Extracted records section start

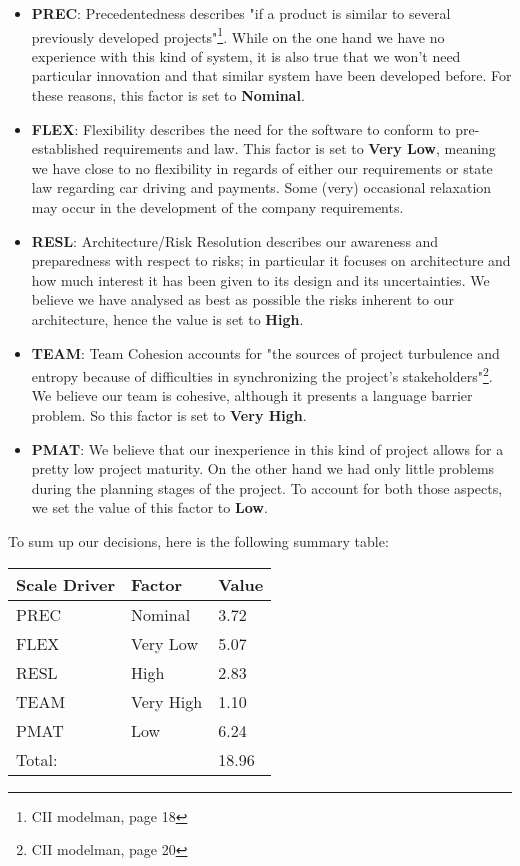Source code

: \begin{itemize}
	\item \textbf{PREC}: Precedentedness describes "if a product is similar to several previously developed projects"\footnote{CII modelman, page 18}. While on the one hand we have no experience with this kind of system, it is also true that we won't need particular innovation and that similar system have been developed before. For these reasons, this factor is set to \textbf{Nominal}.
	\item \textbf{FLEX}: Flexibility describes the need for the software to conform to pre-established requirements and law. This factor is set to \textbf{Very Low}, meaning we have close to no flexibility in regards of either our requirements or state law regarding car driving and payments. Some (very) occasional relaxation may occur in the development of the company requirements. 
	\item \textbf{RESL}: Architecture/Risk Resolution describes our awareness and preparedness with respect to risks; in particular it focuses on architecture and how much interest it has been given to its design and its uncertainties. We believe we have analysed as best as possible the risks inherent to our architecture, hence the value is set to \textbf{High}.
	\item \textbf{TEAM}: Team Cohesion accounts for "the sources of project turbulence and entropy because of difficulties in synchronizing the project’s stakeholders"\footnote{CII modelman, page 20}. We believe our team is cohesive, although it presents a language barrier problem. So this factor is set to \textbf{Very High}.
	\item \textbf{PMAT}: We believe that our inexperience in this kind of project allows for a pretty low project maturity. On the other hand we had only little problems during the planning stages of the project. To account for both those aspects, we set the value of this factor to \textbf{Low}. 
\end{itemize}


To sum up our decisions, here is the following summary table:\\

\begin{center}
	\begin{tabular}{|l|l|l|}
		\hline
		\textbf{Scale Driver} & \textbf{Factor} & \textbf{Value}\\ \hline
		
		PREC & Nominal & 3.72\\
		FLEX & Very Low & 5.07\\
		RESL & High & 2.83\\
		TEAM & Very High & 1.10\\
		PMAT & Low & 6.24\\ \hline
		\multicolumn{2}{|l|}{Total:} & 18.96\\ \hline
	\end{tabular}
\end{center}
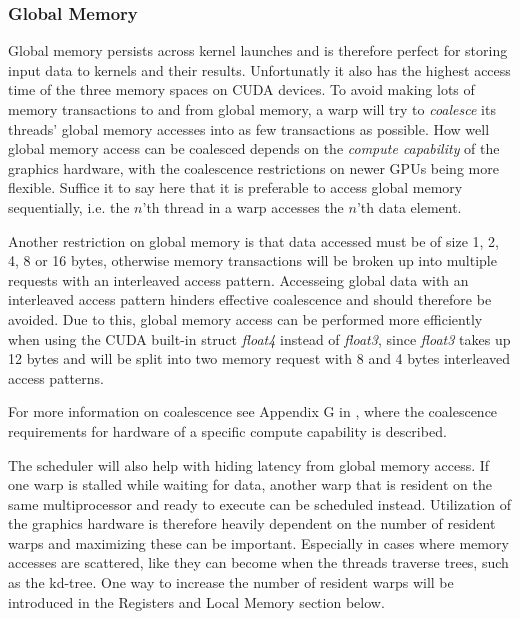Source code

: \subsubsection{Global Memory}


Global memory persists across kernel launches and is therefore perfect for
storing input data to kernels and their results. Unfortunatly it also has the
highest access time of the three memory spaces on CUDA devices. To avoid making
lots of memory transactions to and from global memory, a warp will try to
\textit{coalesce} its threads' global memory accesses into as few transactions
as possible. How well global memory access can be coalesced depends on the
\textit{compute capability} of the graphics hardware, with the coalescence
restrictions on newer GPUs being more flexible. Suffice it to say here that it
is preferable to access global memory sequentially, i.e. the $n$'th thread in a
warp accesses the $n$'th data element.


Another restriction on global memory is that data accessed must be of size 1, 2,
4, 8 or 16 bytes, otherwise memory transactions will be broken up into multiple
requests with an interleaved access pattern. Accesseing global data with an
interleaved access pattern hinders effective coalescence and should therefore
be avoided. Due to this, global memory access can be performed more efficiently
when using the CUDA built-in struct \textit{float4} instead of \textit{float3},
since \textit{float3} takes up 12 bytes and will be split into two memory
request with 8 and 4 bytes interleaved access patterns.

For more information on coalescence see Appendix G in , where
the coalescence requirements for hardware of a specific compute capability is
described.


The scheduler will also help with hiding latency from global memory access. If
one warp is stalled while waiting for data, another warp that is resident on the
same multiprocessor and ready to execute can be scheduled instead. Utilization
of the graphics hardware is therefore heavily dependent on the number of
resident warps and maximizing these can be important. Especially in cases where
memory accesses are scattered, like they can become when the threads traverse
trees, such as the kd-tree. One way to increase the number of resident warps
will be introduced in the Registers and Local Memory section below.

Extracted records section end

What you need to do: Your answer must be an exact copy of every entry, with no pictures in it.

Answer to this task:
Source code

: \begin{itemize}
	\item \textbf{PREC}: Precedentedness describes "if a product is similar to several previously developed projects"\footnote{CII modelman, page 18}. While on the one hand we have no experience with this kind of system, it is also true that we won't need particular innovation and that similar system have been developed before. For these reasons, this factor is set to \textbf{Nominal}.
	\item \textbf{FLEX}: Flexibility describes the need for the software to conform to pre-established requirements and law. This factor is set to \textbf{Very Low}, meaning we have close to no flexibility in regards of either our requirements or state law regarding car driving and payments. Some (very) occasional relaxation may occur in the development of the company requirements. 
	\item \textbf{RESL}: Architecture/Risk Resolution describes our awareness and preparedness with respect to risks; in particular it focuses on architecture and how much interest it has been given to its design and its uncertainties. We believe we have analysed as best as possible the risks inherent to our architecture, hence the value is set to \textbf{High}.
	\item \textbf{TEAM}: Team Cohesion accounts for "the sources of project turbulence and entropy because of difficulties in synchronizing the project’s stakeholders"\footnote{CII modelman, page 20}. We believe our team is cohesive, although it presents a language barrier problem. So this factor is set to \textbf{Very High}.
	\item \textbf{PMAT}: We believe that our inexperience in this kind of project allows for a pretty low project maturity. On the other hand we had only little problems during the planning stages of the project. To account for both those aspects, we set the value of this factor to \textbf{Low}. 
\end{itemize}


To sum up our decisions, here is the following summary table:\\

\begin{center}
	\begin{tabular}{|l|l|l|}
		\hline
		\textbf{Scale Driver} & \textbf{Factor} & \textbf{Value}\\ \hline
		
		PREC & Nominal & 3.72\\
		FLEX & Very Low & 5.07\\
		RESL & High & 2.83\\
		TEAM & Very High & 1.10\\
		PMAT & Low & 6.24\\ \hline
		\multicolumn{2}{|l|}{Total:} & 18.96\\ \hline
	\end{tabular}
\end{center}
Source code

: \subsubsection{Global Memory}


Global memory persists across kernel launches and is therefore perfect for
storing input data to kernels and their results. Unfortunatly it also has the
highest access time of the three memory spaces on CUDA devices. To avoid making
lots of memory transactions to and from global memory, a warp will try to
\textit{coalesce} its threads' global memory accesses into as few transactions
as possible. How well global memory access can be coalesced depends on the
\textit{compute capability} of the graphics hardware, with the coalescence
restrictions on newer GPUs being more flexible. Suffice it to say here that it
is preferable to access global memory sequentially, i.e. the $n$'th thread in a
warp accesses the $n$'th data element.


Another restriction on global memory is that data accessed must be of size 1, 2,
4, 8 or 16 bytes, otherwise memory transactions will be broken up into multiple
requests with an interleaved access pattern. Accesseing global data with an
interleaved access pattern hinders effective coalescence and should therefore
be avoided. Due to this, global memory access can be performed more efficiently
when using the CUDA built-in struct \textit{float4} instead of \textit{float3},
since \textit{float3} takes up 12 bytes and will be split into two memory
request with 8 and 4 bytes interleaved access patterns.

For more information on coalescence see Appendix G in , where
the coalescence requirements for hardware of a specific compute capability is
described.


The scheduler will also help with hiding latency from global memory access. If
one warp is stalled while waiting for data, another warp that is resident on the
same multiprocessor and ready to execute can be scheduled instead. Utilization
of the graphics hardware is therefore heavily dependent on the number of
resident warps and maximizing these can be important. Especially in cases where
memory accesses are scattered, like they can become when the threads traverse
trees, such as the kd-tree. One way to increase the number of resident warps
will be introduced in the Registers and Local Memory section below.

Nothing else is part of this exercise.